The Hard Corps
(Working-title)
 
Amid the sea of sit-coms, forensic police procedurals and reality television, The Hard Corps represents a groundbreaking new concept for a television series.
 
The Hard Corps will examine the international media, aid-workers, the United Nations and the policy-makers – as a dark comedy with a dash of reality thrown in.
 
The Hard Corps is a post-modern M*A*S*H -- as if elements of M*A*S*H were actually shot in Korea of the 1950’s, and Hawkeye and Trapper’s comedic banter was grounded in current events.
 
 
Virtually no one since M*A*S*H has tapped into the vein of absurdity to truly capture what it’s like to work in the developing world – where aid-workers and journalists develop dark humor like antibodies to combat the tragedy, poverty and mayhem around them.
 
Previous efforts by television to tackle the aid and journalism worlds have been both too James Bond and too noble - most recently, “The Philanthropist” - clearly a manifestation of the view-from-LA.
 
 
The reality is more often grounded in farce – not nobility. Reality is when the press corps outnumbers the protesters outside an embassy, but everyone acts like they’ve got a “scoop.” Reality is when aid-groups lock horns in do-gooder turf wars.  And reality is when one of the UN’s own septic tanks causes a cholera outbreak in Haiti. (Allegedly, they say.)
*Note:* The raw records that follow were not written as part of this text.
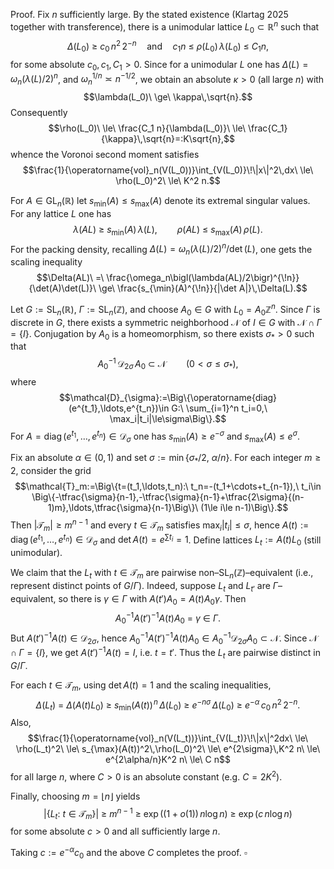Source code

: Proof. Fix $n$ sufficiently large. By the stated existence (Klartag 2025 together with transference), there is a unimodular lattice $L_0\subset\mathbb{R}^n$ such that
$$\Delta(L_0)\ \ge\ c_0\,n^2\,2^{-n}\quad\text{and}\quad c_1 n\ \le\ \rho(L_0)\,\lambda(L_0)\ \le\ C_1 n,$$
for some absolute $c_0,c_1,C_1>0$. Since for a unimodular $L$ one has $\Delta(L)=\omega_n(\lambda(L)/2)^n$, and $\omega_n^{1/n}\asymp n^{-1/2}$, we obtain an absolute $\kappa>0$ (all large $n$) with
$$\lambda(L_0)\ \ge\ \kappa\,\sqrt{n}.$$
Consequently
$$\rho(L_0)\ \le\ \frac{C_1 n}{\lambda(L_0)}\ \le\ \frac{C_1}{\kappa}\,\sqrt{n}=:K\sqrt{n},$$
whence the Voronoi second moment satisfies
$$\frac{1}{\operatorname{vol}_n(V(L_0))}\int_{V(L_0)}\!\|x\|^2\,dx\ \le\ \rho(L_0)^2\ \le\ K^2 n.$$

For $A\in\mathrm{GL}_n(\mathbb{R})$ let $s_{\min}(A)\le s_{\max}(A)$ denote its extremal singular values. For any lattice $L$ one has
$$\lambda(AL)\ \ge\ s_{\min}(A)\,\lambda(L),\qquad \rho(AL)\ \le\ s_{\max}(A)\,\rho(L).$$
For the packing density, recalling $\Delta(L)=\omega_n(\lambda(L)/2)^n/\det(L)$, one gets the scaling inequality
$$\Delta(AL)\ =\ \frac{\omega_n\bigl(\lambda(AL)/2\bigr)^{\!n}}{\det(A)\det(L)}\ \ge\ \frac{s_{\min}(A)^{\!n}}{|\det A|}\,\Delta(L).$$

Let $G:=\mathrm{SL}_n(\mathbb{R})$, $\Gamma:=\mathrm{SL}_n(\mathbb{Z})$, and choose $A_0\in G$ with $L_0=A_0\mathbb{Z}^n$. Since $\Gamma$ is discrete in $G$, there exists a symmetric neighborhood $\mathcal{N}$ of $I\in G$ with $\mathcal{N}\cap\Gamma=\{I\}$. Conjugation by $A_0$ is a homeomorphism, so there exists $\sigma_*>0$ such that
$$A_0^{-1}\,\mathcal{D}_{2\sigma}\,A_0\ \subset\ \mathcal{N}\qquad(0<\sigma\le \sigma_*),$$
where
$$\mathcal{D}_{\sigma}:=\Big\{\operatorname{diag}(e^{t_1},\ldots,e^{t_n})\in G:\ \sum_{i=1}^n t_i=0,\ \max_i|t_i|\le\sigma\Big\}.$$
For $A=\operatorname{diag}(e^{t_1},\ldots,e^{t_n})\in\mathcal{D}_{\sigma}$ one has $s_{\min}(A)\ge e^{-\sigma}$ and $s_{\max}(A)\le e^{\sigma}$.

Fix an absolute $\alpha\in(0,1)$ and set $\sigma:=\min\{\sigma_*/2,\ \alpha/n\}$. For each integer $m\ge2$, consider the grid
$$\mathcal{T}_m:=\Big\{t=(t_1,\ldots,t_n):\ t_n=-(t_1+\cdots+t_{n-1}),\ t_i\in \Big\{-\tfrac{\sigma}{n-1},-\tfrac{\sigma}{n-1}+\tfrac{2\sigma}{(n-1)m},\ldots,\tfrac{\sigma}{n-1}\Big\}\ (1\le i\le n-1)\Big\}.$$
Then $|\mathcal{T}_m|\ge m^{n-1}$ and every $t\in\mathcal{T}_m$ satisfies $\max_i|t_i|\le\sigma$, hence $A(t):=\operatorname{diag}(e^{t_1},\ldots,e^{t_n})\in\mathcal{D}_{\sigma}$ and $\det A(t)=e^{\sum t_i}=1$. Define lattices $L_t:=A(t)L_0$ (still unimodular).

We claim that the $L_t$ with $t\in\mathcal{T}_m$ are pairwise non–$\mathrm{SL}_n(\mathbb{Z})$–equivalent (i.e., represent distinct points of $G/\Gamma$). Indeed, suppose $L_t$ and $L_{t'}$ are $\Gamma$–equivalent, so there is $\gamma\in\Gamma$ with $A(t')A_0=A(t)A_0\gamma$. Then
$$A_0^{-1}A(t')^{-1}A(t)A_0\ =\ \gamma\ \in\ \Gamma.$$
But $A(t')^{-1}A(t)\in\mathcal{D}_{2\sigma}$, hence $A_0^{-1}A(t')^{-1}A(t)A_0\in A_0^{-1}\mathcal{D}_{2\sigma}A_0\subset\mathcal{N}$. Since $\mathcal{N}\cap\Gamma=\{I\}$, we get $A(t')^{-1}A(t)=I$, i.e. $t=t'$. Thus the $L_t$ are pairwise distinct in $G/\Gamma$.

For each $t\in\mathcal{T}_m$, using $\det A(t)=1$ and the scaling inequalities,
$$\Delta(L_t)\ =\ \Delta\bigl(A(t)L_0\bigr)\ \ge\ s_{\min}(A(t))^{\!n}\,\Delta(L_0)\ \ge\ e^{-n\sigma}\,\Delta(L_0)\ \ge\ e^{-\alpha}\,c_0\,n^2\,2^{-n}.$$ 
Also,
$$\frac{1}{\operatorname{vol}_n(V(L_t))}\int_{V(L_t)}\!\|x\|^2dx\ \le\ \rho(L_t)^2\ \le\ s_{\max}(A(t))^2\,\rho(L_0)^2\ \le\ e^{2\sigma}\,K^2 n\ \le\ e^{2\alpha/n}K^2 n\ \le\ C n$$
for all large $n$, where $C>0$ is an absolute constant (e.g. $C=2K^2$).

Finally, choosing $m=\lfloor n\rfloor$ yields
$$|\{L_t:\ t\in\mathcal{T}_m\}|\ \ge\ m^{n-1}\ \ge\ \exp\big((1+o(1))\,n\log n\big)\ \ge\ \exp(c\,n\log n)$$
for some absolute $c>0$ and all sufficiently large $n$.

Taking $c:=e^{-\alpha}c_0$ and the above $C$ completes the proof. $\square$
Our characters exist across the spectrum of personalities to show up in developing world crises: save-the-world-peacenik, adrenaline-junkie journo, wanna-be journo, career-humanitarian – at the same time, each with their own commitment to doing the work they do. 

•	Like Entourage, our characters will be consumed by storylines to do with their own sex  lives and careers.  

•	On the other hand, The Hard Corps will take its actors to disaster or post-conflict zones all over the world to interact with real aid-groups and journalists to reveal what really goes on when war or catastrophe strikes - and the world just wants to help. 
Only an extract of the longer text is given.